Seizure & Forfeiture
This squad is responsible for handling cases in which property has been seized. The Washington State Asset Forfeiture Program uses both civil and criminal law to seize personal assets, which are used in, or are the proceeds of criminal activity. The function of this squad is to conduct financial investigations to track and account for illicit proceeds. Detectives are responsible for the managing and facilitation of all phases of the seizure adjudicative process.
This squad is responsible for administering the Washington State Drug Abatement Act program. This program notifies property owners of drug activity and works with them to resolve narcotics related issues. If a problem cannot be resolved, by statute, the property can be closed by court order for up to one year.
Drug Court Liaison
The Drug Court Liaison detective acts as a representative of the Seattle Police Department in the King County Drug Court program. Participants in this program are offered treatment, in lieu of incarceration. While the criteria and details vary among individual courts, defendants often waive all trial rights, as a condition of entering the treatment option. Typically, defendants will enter a minimum, 12-month program. If a defendant “graduates” from the Drug Court program, the pending narcotics charge which initiated entry into the program, is dismissed. If a defendant fails the program, they are found guilty and sentenced to the standard sentencing range.
NARCOTICS PRO-ACTIVE SQUADS
Detectives assigned to the pro-active enforcement duties are responsible for investigating narcotics offenses by developing confidential sources and through undercover investigations. Detectives in this assignment are highly motivated and are responsible for initiating their own investigations, whereas most other detective units conduct follow up work on crimes that have already occurred. Detectives initiate investigations based on information received from a variety of sources including patrol officers, community members, confidential informants, and other law enforcement agencies.
The primary focus of the pro-active unit is directed towards mid-level drug dealers operating throughout the city. Investigations can range from arresting street level dealers and shutting down a nuisance drug house, to long term investigations that dismantle complex drug trafficking organizations. Pro-active detectives investigate all types of illegal narcotics including heroin, cocaine, methamphetamine, ecstasy, and illegal prescription drugs.

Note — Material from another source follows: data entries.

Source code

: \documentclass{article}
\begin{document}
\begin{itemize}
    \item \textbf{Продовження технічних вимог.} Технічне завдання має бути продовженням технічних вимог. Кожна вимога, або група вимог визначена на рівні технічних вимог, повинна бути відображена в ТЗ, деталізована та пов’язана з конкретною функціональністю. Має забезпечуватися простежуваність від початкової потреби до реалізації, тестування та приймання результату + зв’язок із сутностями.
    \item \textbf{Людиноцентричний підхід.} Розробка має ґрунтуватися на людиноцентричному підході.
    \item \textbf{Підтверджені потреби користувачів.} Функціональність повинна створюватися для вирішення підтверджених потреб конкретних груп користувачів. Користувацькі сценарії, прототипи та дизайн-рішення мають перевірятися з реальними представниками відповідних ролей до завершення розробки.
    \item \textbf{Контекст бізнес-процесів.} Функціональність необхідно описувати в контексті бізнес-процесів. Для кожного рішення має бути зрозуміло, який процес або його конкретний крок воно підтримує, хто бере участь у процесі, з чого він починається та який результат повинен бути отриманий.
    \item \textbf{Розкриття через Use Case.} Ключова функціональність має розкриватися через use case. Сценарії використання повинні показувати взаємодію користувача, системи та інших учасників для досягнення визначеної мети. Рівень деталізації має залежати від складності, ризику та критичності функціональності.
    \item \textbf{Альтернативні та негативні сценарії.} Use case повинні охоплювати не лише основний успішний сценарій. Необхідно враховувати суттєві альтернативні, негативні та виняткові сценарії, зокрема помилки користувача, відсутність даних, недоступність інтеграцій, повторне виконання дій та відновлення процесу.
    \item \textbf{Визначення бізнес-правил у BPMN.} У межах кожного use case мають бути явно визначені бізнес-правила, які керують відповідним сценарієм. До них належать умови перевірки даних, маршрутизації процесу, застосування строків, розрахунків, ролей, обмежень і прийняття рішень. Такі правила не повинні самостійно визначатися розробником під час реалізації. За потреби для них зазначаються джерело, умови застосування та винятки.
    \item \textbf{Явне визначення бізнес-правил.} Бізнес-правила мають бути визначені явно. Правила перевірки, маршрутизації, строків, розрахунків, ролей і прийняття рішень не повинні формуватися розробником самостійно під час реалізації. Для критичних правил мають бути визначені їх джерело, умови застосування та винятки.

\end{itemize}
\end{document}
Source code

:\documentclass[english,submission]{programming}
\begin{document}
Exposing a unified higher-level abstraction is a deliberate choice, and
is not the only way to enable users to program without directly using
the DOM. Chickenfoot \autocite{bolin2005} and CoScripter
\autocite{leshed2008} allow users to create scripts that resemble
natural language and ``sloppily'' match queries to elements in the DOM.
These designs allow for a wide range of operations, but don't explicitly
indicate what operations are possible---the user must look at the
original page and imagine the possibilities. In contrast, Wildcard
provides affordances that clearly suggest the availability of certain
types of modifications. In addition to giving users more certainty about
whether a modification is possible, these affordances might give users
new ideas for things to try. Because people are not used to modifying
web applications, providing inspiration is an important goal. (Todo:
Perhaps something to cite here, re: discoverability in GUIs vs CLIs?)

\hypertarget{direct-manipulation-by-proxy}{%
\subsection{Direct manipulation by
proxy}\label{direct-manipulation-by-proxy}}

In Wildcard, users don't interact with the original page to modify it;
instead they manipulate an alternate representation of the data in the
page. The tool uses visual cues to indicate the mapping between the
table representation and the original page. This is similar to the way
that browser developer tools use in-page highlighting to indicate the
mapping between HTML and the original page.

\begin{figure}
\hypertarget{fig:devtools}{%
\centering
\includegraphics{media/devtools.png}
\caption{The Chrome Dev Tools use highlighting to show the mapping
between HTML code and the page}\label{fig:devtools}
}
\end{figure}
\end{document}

Several detectives from the unit are assigned to the Seattle Field Division of the Drug Enforcement Administration as Task Force Officers (TFO). These detectives work closely in partnership with the DEA on narcotics conspiracy cases that are prosecuted in US Federal District Court.
THE CLAN-LAB TEAM
The Pro-Active Unit also staffs the departments Clandestine Drug Laboratory Response Team. The team is comprised of sergeants and detectives who have been specially trained and equipped to deal with the hazardous chemicals and devices found in meth labs. The Clan Lab Team works in conjunction with the departments Identification Unit, Seattle Fire Haz-Mat Unit and State Department of Ecology to safely process labs and to identify and prosecute those responsible for meth lab sites. Thankfully, the number of active meth labs and dumpsites found in the city has been declining over the past few years, reflecting both a regional and national trend. Unfortunately, methamphetamine abuse continues to be a significant drug problem in the Seattle area. Much of the drug is now made in “super labs” in Mexico and Canada where the precursor chemicals used in meth production are not regulated as they are in the United States.